The answer should consist of all the records, written out word for word.

The records:
Content starts
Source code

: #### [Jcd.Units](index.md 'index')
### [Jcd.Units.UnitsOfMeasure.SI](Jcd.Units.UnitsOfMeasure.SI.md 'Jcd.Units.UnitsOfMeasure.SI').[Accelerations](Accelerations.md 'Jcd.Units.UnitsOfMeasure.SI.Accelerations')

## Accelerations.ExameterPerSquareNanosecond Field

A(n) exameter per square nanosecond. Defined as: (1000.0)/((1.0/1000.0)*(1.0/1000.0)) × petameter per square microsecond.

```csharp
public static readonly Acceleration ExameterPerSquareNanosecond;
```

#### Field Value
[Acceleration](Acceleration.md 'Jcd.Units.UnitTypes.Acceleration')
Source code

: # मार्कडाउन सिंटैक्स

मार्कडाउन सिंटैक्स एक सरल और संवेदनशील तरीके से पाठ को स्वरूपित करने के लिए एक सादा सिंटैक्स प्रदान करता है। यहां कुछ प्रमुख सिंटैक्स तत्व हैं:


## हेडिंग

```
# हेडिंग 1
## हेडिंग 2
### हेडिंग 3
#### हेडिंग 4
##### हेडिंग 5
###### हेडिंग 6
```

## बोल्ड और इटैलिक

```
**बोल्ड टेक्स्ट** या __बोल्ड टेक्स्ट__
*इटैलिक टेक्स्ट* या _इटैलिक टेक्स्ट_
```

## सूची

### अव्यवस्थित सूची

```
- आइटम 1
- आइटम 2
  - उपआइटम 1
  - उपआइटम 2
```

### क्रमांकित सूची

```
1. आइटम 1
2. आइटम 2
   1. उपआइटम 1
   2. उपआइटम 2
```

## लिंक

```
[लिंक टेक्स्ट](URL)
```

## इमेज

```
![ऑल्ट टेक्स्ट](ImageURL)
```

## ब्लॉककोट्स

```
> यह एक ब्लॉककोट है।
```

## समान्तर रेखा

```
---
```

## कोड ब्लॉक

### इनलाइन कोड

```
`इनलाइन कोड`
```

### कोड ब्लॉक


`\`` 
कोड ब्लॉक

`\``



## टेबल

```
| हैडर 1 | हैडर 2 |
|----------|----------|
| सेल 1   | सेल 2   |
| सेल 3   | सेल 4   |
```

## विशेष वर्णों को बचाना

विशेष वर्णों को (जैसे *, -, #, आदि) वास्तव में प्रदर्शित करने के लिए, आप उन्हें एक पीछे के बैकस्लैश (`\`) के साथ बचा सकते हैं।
Content ends
Output of the task:
Source code

: #### [Jcd.Units](index.md 'index')
### [Jcd.Units.UnitsOfMeasure.SI](Jcd.Units.UnitsOfMeasure.SI.md 'Jcd.Units.UnitsOfMeasure.SI').[Accelerations](Accelerations.md 'Jcd.Units.UnitsOfMeasure.SI.Accelerations')

## Accelerations.ExameterPerSquareNanosecond Field

A(n) exameter per square nanosecond. Defined as: (1000.0)/((1.0/1000.0)*(1.0/1000.0)) × petameter per square microsecond.

```csharp
public static readonly Acceleration ExameterPerSquareNanosecond;
```

#### Field Value
[Acceleration](Acceleration.md 'Jcd.Units.UnitTypes.Acceleration')
Source code

: # मार्कडाउन सिंटैक्स

मार्कडाउन सिंटैक्स एक सरल और संवेदनशील तरीके से पाठ को स्वरूपित करने के लिए एक सादा सिंटैक्स प्रदान करता है। यहां कुछ प्रमुख सिंटैक्स तत्व हैं:


## हेडिंग

```
# हेडिंग 1
## हेडिंग 2
### हेडिंग 3
#### हेडिंग 4
##### हेडिंग 5
###### हेडिंग 6
```

## बोल्ड और इटैलिक

```
**बोल्ड टेक्स्ट** या __बोल्ड टेक्स्ट__
*इटैलिक टेक्स्ट* या _इटैलिक टेक्स्ट_
```

## सूची

### अव्यवस्थित सूची

```
- आइटम 1
- आइटम 2
  - उपआइटम 1
  - उपआइटम 2
```

### क्रमांकित सूची

```
1. आइटम 1
2. आइटम 2
   1. उपआइटम 1
   2. उपआइटम 2
```

## लिंक

```
[लिंक टेक्स्ट](URL)
```

## इमेज

```
![ऑल्ट टेक्स्ट](ImageURL)
```

## ब्लॉककोट्स

```
> यह एक ब्लॉककोट है।
```

## समान्तर रेखा

```
---
```

## कोड ब्लॉक

### इनलाइन कोड

```
`इनलाइन कोड`
```

### कोड ब्लॉक


`\`` 
कोड ब्लॉक

`\``



## टेबल

```
| हैडर 1 | हैडर 2 |
|----------|----------|
| सेल 1   | सेल 2   |
| सेल 3   | सेल 4   |
```

## विशेष वर्णों को बचाना

विशेष वर्णों को (जैसे *, -, #, आदि) वास्तव में प्रदर्शित करने के लिए, आप उन्हें एक पीछे के बैकस्लैश (`\`) के साथ बचा सकते हैं।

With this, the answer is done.